2018年ワールドカップ(W杯)ロシア大会で世界中が盛り上がっている。それぞれの試合にドラマがある。代表チームの運命が決まり、勝利に貢献した選手は称えられ、失敗した選手には厳しい目が向けられる。そのドラマは毎試合、実際は各地域の予選から繰り広げられている。
2001年英国。1本のシュートがイングランドのW杯出場を決定し、ベッカムの運命を変えた。年数も経過しもう語り尽くされているが、ベッカムの伝説のフリーキックについて、簡単に経緯をおさらいしたい。
1. ベッカム
デビッド・ベッカム(David Beckham)は、マンチェスター・ユナイテッド (Manchester United、以下マンU) から1995年4月にプレミアリーグ デビューした。彼の名は2年目の1本のシュートにより、サッカーファンのみならず全英国民に知れ渡ることとなった。1996年8月プレミアリーグ開幕戦。相手チーム・ウィンブルドンのゴールキーパーが前へ出て来ていることを見逃さなかったベッカムは、センターラインからキーパーの頭を越えてゴールを決めたのだった。
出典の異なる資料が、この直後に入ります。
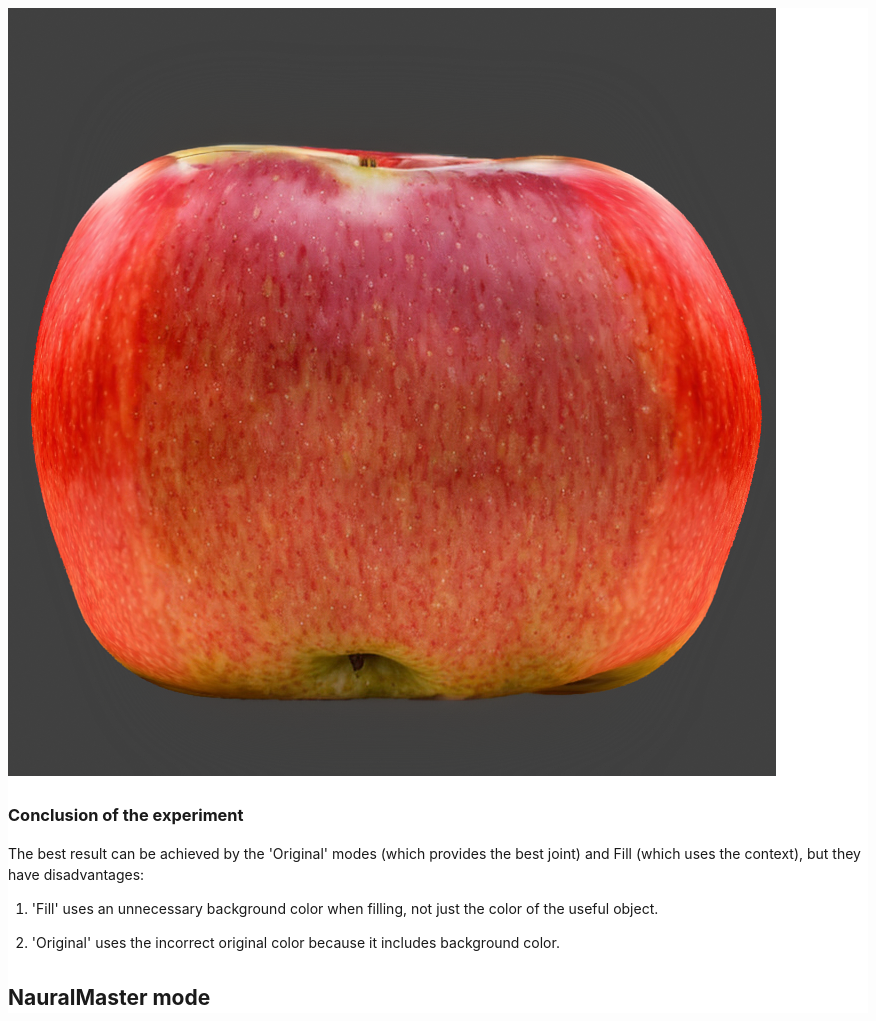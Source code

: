 ![SD result](images/nm_new_diffuse_texture_noise.png)

### Conclusion of the experiment

The best result can be achieved by the 'Original' modes (which provides the best joint) and Fill (which uses the context), but they have disadvantages:

1. 'Fill' uses an unnecessary background color when filling, not just the color of the useful object.

2. 'Original' uses the incorrect original color because it includes background color.

## NauralMaster mode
ベッカムのスター街道驀進開始を告げるとも言える、センセーショナルなゴールだった。
2. 1998年6月30日 ~ 試練
ベッカムとマンUの快進撃は続いたが、ベッカムには大きな試練が訪れる。1998年W杯フランス大会決勝トーナメント初戦、アルゼンチン戦。ファールで倒されたベッカムは、倒れたまま相手選手の足を蹴り返し、レッドカードを受け退場した。試合は引き分け、PK戦の末イングランドは敗退した。ベッカムは戦犯と見なされ、サポーター、メディアを始め、英国民から猛烈な非難を受けることになった。
ベッカムのプレーヤーとしての活躍は続き、1999年にはマンUのプレミアリーグ、FAカップ、UEFAチャンピオンズリーグの3冠に貢献。また私生活でも同年スパイス・ガールズ(Spice Girls)のヴィクトリア・アダムス(Posh Spice)と結婚した。
しかしベッカムに対する反発は根強く続く。2000年UEFA欧州選手権(EURO2000)でイングランドが敗退した際、サポーターからブーイングを浴びせられたベッカムは中指を立て、ベッカムへの非難は極まった。
3. 2001年10月6日 ~ 英雄
2002年W杯日韓大会欧州予選、グループ9最終戦。イングランドはギリシャとマンUの本拠地オールド・トラフォード(Old Trafford)で対戦した。イングランドは勝ちまたは引き分けで翌年のW杯出場が決定する(*)。
しかし試合はギリシャが先行、イングランドが同点に追いついた直後また点を入れられるという苦しい展開。1-2のまま4分のアディショナルタイムへ。アディッショナルタイム2分半が経過した時、イングランドはフリーキックを獲得した。ゴールまでの距離30ヤード。キッカーは前年からイングランド代表キャプテンを任せられているベッカム。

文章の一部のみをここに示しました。